**Requirement**: In the material below, pictures must be dropped. Repeat exactly, and only, the lines from the line with "In this preliminary" to the line with "Big data objects are", both ends included.

**Records provided**:
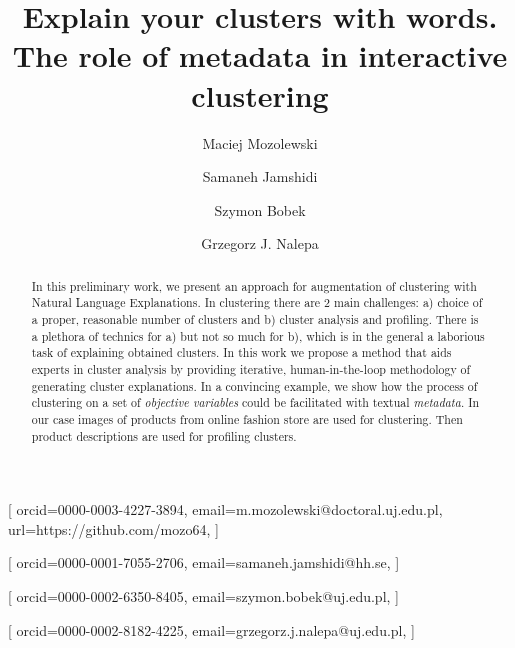 \documentclass[
 twocolumn,
 hf,
]{ceurart}
\begin{document}
\title{Explain your clusters with words. The role of metadata in interactive clustering}

\author[1]{Maciej Mozolewski}[
orcid=0000-0003-4227-3894,
email=m.mozolewski@doctoral.uj.edu.pl,
url=https://github.com/mozo64,
]

\author[2]{Samaneh Jamshidi}[
orcid=0000-0001-7055-2706,
email=samaneh.jamshidi@hh.se,
]

\author[1]{Szymon Bobek}[
orcid=0000-0002-6350-8405,
email=szymon.bobek@uj.edu.pl,
]

\author[1]{Grzegorz J. Nalepa}[
orcid=0000-0002-8182-4225,
email=grzegorz.j.nalepa@uj.edu.pl,
]

\address[1]{Jagiellonian Human-Centered Artificial Intelligence Laboratory (JAHCAI) and Institute of Applied Computer Science, Jagiellonian University, Cracow, Poland}
\address[2]{Center for Applied Intelligent Systems Research (CAISR), Halmstad University, Halmstad, Sweden}




\begin{abstract}
  In this preliminary work, we present an approach for augmentation of clustering  with Natural Language Explanations.
  In clustering there are 2 main challenges: a) choice of a proper, reasonable number of clusters and b) cluster analysis and profiling.
  There is a plethora of technics for a) but not so much for b), which is in the general a laborious task of explaining obtained clusters.
  In this work we propose a method that aids experts in cluster analysis by providing iterative, human-in-the-loop methodology of generating cluster explanations.
  In a convincing example, we show how the process of clustering on a set of \textit{objective variables} could be facilitated with textual \textit{metadata}.
  In our case images of products from online fashion store are used for clustering.
  Then product descriptions are used for profiling clusters.
\end{abstract}
\end{document}
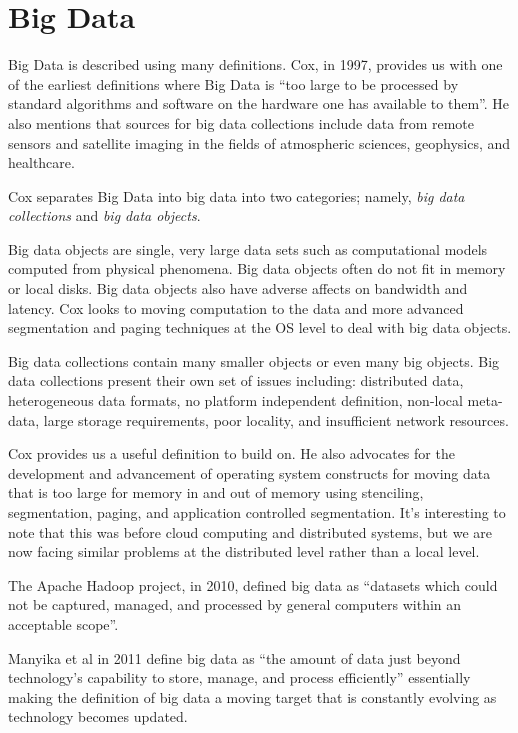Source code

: \documentclass[]{article}
\begin{document}
\section{Big Data} \label{sec:big-sensor-data}
Big Data is described using many definitions. Cox, in 1997\cite{cox_managing_1997}, provides us with one of the earliest definitions where Big Data is ``too large to be processed by standard algorithms and software on the hardware one has available to them''. He also mentions that sources for big data collections include data from remote sensors and satellite imaging in the fields of atmospheric sciences, geophysics, and healthcare.

Cox separates Big Data into big data into two categories; namely, \textit{big data collections} and \textit{big data objects}. 

Big data objects are single, very large data sets such as computational models computed from physical phenomena. Big data objects often do not fit in memory or local disks. Big data objects also have adverse affects on bandwidth and latency. Cox looks to moving computation to the data and more advanced segmentation and paging techniques at the OS level to deal with big data objects.

Big data collections contain many smaller objects or even many big objects. Big data collections present their own set of issues including: distributed data, heterogeneous data formats, no platform independent definition, non-local meta-data, large storage requirements, poor locality, and insufficient network resources. 

Cox provides us a useful definition to build on. He also advocates for the development and advancement of operating system constructs for moving data that is too large for memory in and out of memory using stenciling, segmentation, paging, and application controlled segmentation. It's interesting to note that this was before cloud computing and distributed systems, but we are now facing similar problems at the distributed level rather than a local level.

The Apache Hadoop project, in 2010, defined big data as ``datasets which could not be captured, managed, and processed by general computers within an acceptable scope''\cite{chen_big_2014}.

Manyika et al\cite{manyika} in 2011 define big data as ``the amount of data just beyond technology's capability to store, manage, and process efficiently'' essentially making the definition of big data a moving target that is constantly evolving as technology becomes updated.
\end{document}
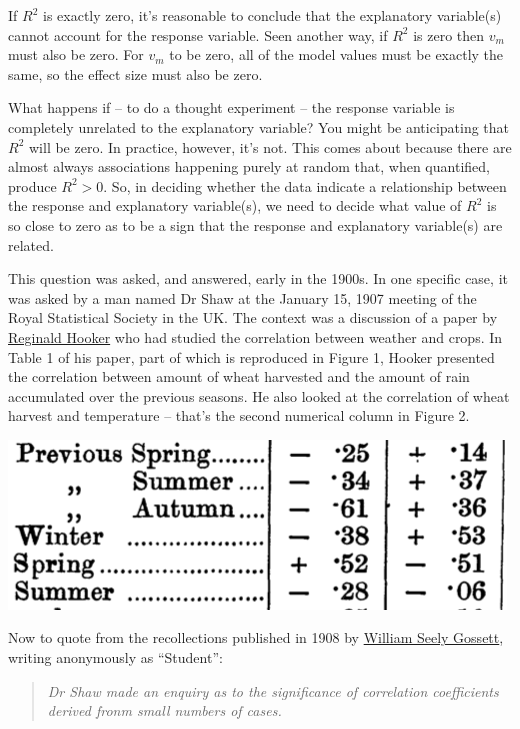 \documentclass[]{book}
\begin{document}
If \(R^2\) is exactly zero, it's reasonable to conclude that the explanatory variable(s) cannot account for the response variable. Seen another way, if \(R^2\) is zero then \(v_m\) must also be zero. For \(v_m\) to be zero, all of the model values must be exactly the same, so the effect size must also be zero.

What happens if -- to do a thought experiment -- the response variable is completely unrelated to the explanatory variable? You might be anticipating that \(R^2\) will be zero. In practice, however, it's not. This comes about because there are almost always associations happening purely at random that, when quantified, produce \(R^2 > 0\). So, in deciding whether the data indicate a relationship between the response and explanatory variable(s), we need to decide what value of \(R^2\) is so close to zero as to be a sign that the response and explanatory variable(s) are related.

This question was asked, and answered, early in the 1900s. In one specific case, it was asked by a man named Dr Shaw at the January 15, 1907 meeting of the Royal Statistical Society in the UK. The context was a discussion of a paper by \href{https://en.wikipedia.org/wiki/Reginald_Hawthorn_Hooker}{Reginald Hooker} who had studied the correlation between weather and crops. In Table 1 of his paper, part of which is reproduced in Figure 1, Hooker presented the correlation between amount of wheat harvested and the amount of rain accumulated over the previous seasons. He also looked at the correlation of wheat harvest and temperature -- that's the second numerical column in Figure 2.

\includegraphics[width=0.8\linewidth]{images/Hooker-correlations}

Now to quote from the recollections published in 1908 by \href{https://en.wikipedia.org/wiki/William_Sealy_Gosset}{William Seely Gossett}, writing anonymously as ``Student'':

\begin{quote}
\emph{Dr Shaw made an enquiry as to the significance of correlation coefficients derived fronm small numbers of cases.}
\end{quote}
\end{document}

**Expected output**:
  In this preliminary work, we present an approach for augmentation of clustering  with Natural Language Explanations.
  In clustering there are 2 main challenges: a) choice of a proper, reasonable number of clusters and b) cluster analysis and profiling.
  There is a plethora of technics for a) but not so much for b), which is in the general a laborious task of explaining obtained clusters.
  In this work we propose a method that aids experts in cluster analysis by providing iterative, human-in-the-loop methodology of generating cluster explanations.
  In a convincing example, we show how the process of clustering on a set of \textit{objective variables} could be facilitated with textual \textit{metadata}.
  In our case images of products from online fashion store are used for clustering.
  Then product descriptions are used for profiling clusters.
\end{abstract}
\end{document}
Source code

: \documentclass[]{article}
\begin{document}
\section{Big Data} \label{sec:big-sensor-data}
Big Data is described using many definitions. Cox, in 1997\cite{cox_managing_1997}, provides us with one of the earliest definitions where Big Data is ``too large to be processed by standard algorithms and software on the hardware one has available to them''. He also mentions that sources for big data collections include data from remote sensors and satellite imaging in the fields of atmospheric sciences, geophysics, and healthcare.

Cox separates Big Data into big data into two categories; namely, \textit{big data collections} and \textit{big data objects}. 

Big data objects are single, very large data sets such as computational models computed from physical phenomena. Big data objects often do not fit in memory or local disks. Big data objects also have adverse affects on bandwidth and latency. Cox looks to moving computation to the data and more advanced segmentation and paging techniques at the OS level to deal with big data objects.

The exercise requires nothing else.